Professor Dutton Spends Summer as a Visiting Scholar in Hamburg


Professor Yvonne Dutton traveled this summer to Hamburg, Germany, where she was a visiting scholar at Hamburg University, spending time with colleagues who share her research interests, presenting her work on maritime piracy and private security guards, and talking with faculty and students about her recently published book.

“I also spent much of my time in Hamburg researching and writing. One project I worked on follows up on some of my other research on maritime piracy and is specifically focused on Somali piracy and the business model they employ which involves taking hostages for ransom,” Dutton said.

She’s interested in international cooperation and the role and effectiveness of international institutions in deterring and holding those who commit international crimes accountable. In the case of maritime piracy, she’s interested in the lack of cooperation and collaboration among states that are impacted by the piracy, which allows pirates to act with impunity.

While visiting at Hamburg University, Dutton was the guest of Dr. Professor Florian Jessberger, who holds a chair in criminal law and serves as director of the department of international and comparative criminal law at the university. Jessberger also is a co-director of the Max Planck Research School for Maritime Affairs in Hamburg. Jessberger’s research, like some of Dutton’s, focuses on the International Criminal Court (ICC).

The ICC is the subject of Dutton’s book, published in May, titled Rules, Politics, and the International Criminal Court: Committing to the Court. In the book, Dutton examines whether and how the ICC's enforcement mechanism influences state membership and the court’s ability to realize its goal of ending impunity for mass atrocities.

In her research, Dutton focuses on criminal accountability, which is something that has been an interest of hers since she served as an assistant U.S. Attorney in New York City, working as a prosecutor in the Narcotics and Organized Crime units.

“One way we hold individuals accountable for committing crimes is by prosecuting them,” Dutton said. “But, international crimes and international criminal behavior can present difficult and interesting issues regarding accountability since sometimes it is the state’s leaders who are committing the crimes against their own people – so who is going to prosecute them?”

Professor Dutton joined the law school in August 2012. She graduated from Columbia University with a B.A. in Economics (magna cum laude, Phi Beta Kappa). While at Columbia Law School, Professor Dutton was a Harlan Fiske Stone Scholar (all years), and was also on the editorial staff of the Columbia Law Review.

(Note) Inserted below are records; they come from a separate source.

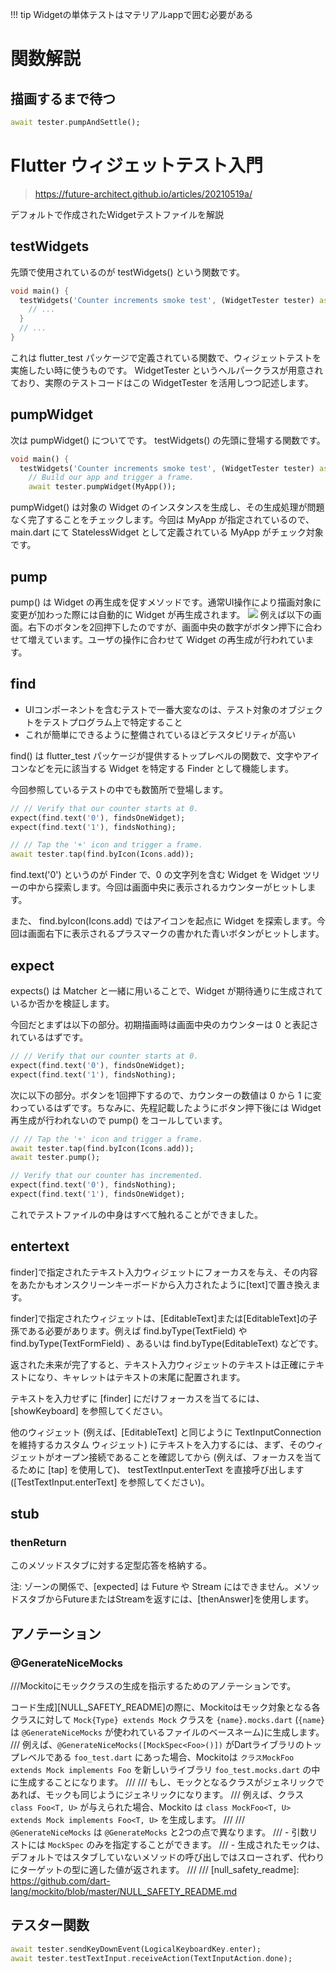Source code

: 
!!! tip Widgetの単体テストはマテリアルappで囲む必要がある
# 関数解説
## 描画するまで待つ
```dart
await tester.pumpAndSettle();
```

# Flutter ウィジェットテスト入門
>https://future-architect.github.io/articles/20210519a/
>
デフォルトで作成されたWidgetテストファイルを解説
## testWidgets
先頭で使用されているのが testWidgets() という関数です。
```dart {.line-numbers}
void main() {
  testWidgets('Counter increments smoke test', (WidgetTester tester) async {
    // ...
  }
  // ...
}
```
これは flutter_test パッケージで定義されている関数で、ウィジェットテストを実施したい時に使うものです。 WidgetTester というヘルパークラスが用意されており、実際のテストコードはこの WidgetTester を活用しつつ記述します。
## pumpWidget
次は pumpWidget() についてです。 testWidgets() の先頭に登場する関数です。
```dart {.line-numbers}
void main() {
  testWidgets('Counter increments smoke test', (WidgetTester tester) async {
    // Build our app and trigger a frame.
    await tester.pumpWidget(MyApp());
```
pumpWidget() は対象の Widget のインスタンスを生成し、その生成処理が問題なく完了することをチェックします。今回は MyApp が指定されているので、 main.dart にて StatelessWidget として定義されている MyApp がチェック対象です。
## pump
pump() は Widget の再生成を促すメソッドです。通常UI操作により描画対象に変更が加わった際には自動的に Widget が再生成されます。
![](https://future-architect.github.io/images/20210519a/image_2.png)
例えば以下の画面。右下のボタンを2回押下したのですが、画面中央の数字がボタン押下に合わせて増えています。ユーザの操作に合わせて Widget の再生成が行われています。
## find
- UIコンポーネントを含むテストで一番大変なのは、テスト対象のオブジェクトをテストプログラム上で特定すること
- これが簡単にできるように整備されているほどテスタビリティが高い

find() は flutter_test パッケージが提供するトップレベルの関数で、文字やアイコンなどを元に該当する Widget を特定する Finder として機能します。

今回参照しているテストの中でも数箇所で登場します。
```dart
// // Verify that our counter starts at 0.
expect(find.text('0'), findsOneWidget);
expect(find.text('1'), findsNothing);

// // Tap the '+' icon and trigger a frame.
await tester.tap(find.byIcon(Icons.add));
```
find.text('0') というのが Finder で、0 の文字列を含む Widget を Widget ツリーの中から探索します。今回は画面中央に表示されるカウンターがヒットします。

また、 find.byIcon(Icons.add) ではアイコンを起点に Widget を探索します。今回は画面右下に表示されるプラスマークの書かれた青いボタンがヒットします。

## expect
expects() は Matcher と一緒に用いることで、Widget が期待通りに生成されているか否かを検証します。

今回だとまずは以下の部分。初期描画時は画面中央のカウンターは 0 と表記されているはずです。
```dart
// // Verify that our counter starts at 0.
expect(find.text('0'), findsOneWidget);
expect(find.text('1'), findsNothing);
```
次に以下の部分。ボタンを1回押下するので、カウンターの数値は 0 から 1 に変わっているはずです。ちなみに、先程記載したようにボタン押下後には Widget 再生成が行われないので pump() をコールしています。
```dart
// // Tap the '+' icon and trigger a frame.
await tester.tap(find.byIcon(Icons.add));
await tester.pump();

// Verify that our counter has incremented.
expect(find.text('0'), findsNothing);
expect(find.text('1'), findsOneWidget);
```
これでテストファイルの中身はすべて触れることができました。

## entertext
finder]で指定されたテキスト入力ウィジェットにフォーカスを与え、その内容をあたかもオンスクリーンキーボードから入力されたように[text]で置き換えます。

finder]で指定されたウィジェットは、[EditableText]または[EditableText]の子孫である必要があります。例えば find.byType(TextField) や find.byType(TextFormField) 、あるいは find.byType(EditableText) などです。

返された未来が完了すると、テキスト入力ウィジェットのテキストは正確にテキストになり、キャレットはテキストの末尾に配置されます。

テキストを入力せずに [finder] にだけフォーカスを当てるには、[showKeyboard] を参照してください。

他のウィジェット (例えば、[EditableText] と同じように TextInputConnection を維持するカスタム ウィジェット) にテキストを入力するには、まず、そのウィジェットがオープン接続であることを確認してから (例えば、フォーカスを当てるために [tap] を使用して)、 testTextInput.enterText を直接呼び出します ([TestTextInput.enterText] を参照してください)。


## stub
### thenReturn
このメソッドスタブに対する定型応答を格納する。

注: ゾーンの関係で、[expected] は Future や Stream にはできません。メソッドスタブからFutureまたはStreamを返すには、[thenAnswer]を使用します。

## アノテーション
### @GenerateNiceMocks
///Mockitoにモッククラスの生成を指示するためのアノテーションです。

 コード生成][NULL_SAFETY_README]の際に、Mockitoはモック対象となる各クラスに対して `Mock{Type} extends Mock` クラスを `{name}.mocks.dart` (`{name}` は `@GenerateNiceMocks` が使われているファイルのベースネーム)に生成します。
///
 例えば、`@GenerateNiceMocks([MockSpec<Foo>()])` がDartライブラリのトップレベルである `foo_test.dart` にあった場合、Mockitoは `クラスMockFoo extends Mock implements Foo` を新しいライブラリ `foo_test.mocks.dart` の中に生成することになります。
///
/// もし、モックとなるクラスがジェネリックであれば、モックも同じようにジェネリックになります。
/// 例えば、クラス `class Foo<T, U>` が与えられた場合、Mockito は `class MockFoo<T, U> extends Mock implements Foo<T, U>` を生成します。
///
/// `@GenerateNiceMocks` は `@GenerateMocks` と2つの点で異なります。
/// - 引数リストには `MockSpec` のみを指定することができます。
/// - 生成されたモックは、デフォルトではスタブしていないメソッドの呼び出しではスローされず、代わりにターゲットの型に適した値が返されます。
///
/// [null_safety_readme]: https://github.com/dart-lang/mockito/blob/master/NULL_SAFETY_README.md


## テスター関数
```dart
await tester.sendKeyDownEvent(LogicalKeyboardKey.enter);
await tester.testTextInput.receiveAction(TextInputAction.done);
```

Dutton received her Ph.D. in Political Science from the University of Colorado at Boulder with a concentration on international relations and comparative politics. Following her graduation from Columbia Law School, Professor Dutton clerked for the Honorable William C. Conner, United States District Judge for the Southern District of New York. Professor Dutton has also practiced law as a civil litigator in law firms in New York and California.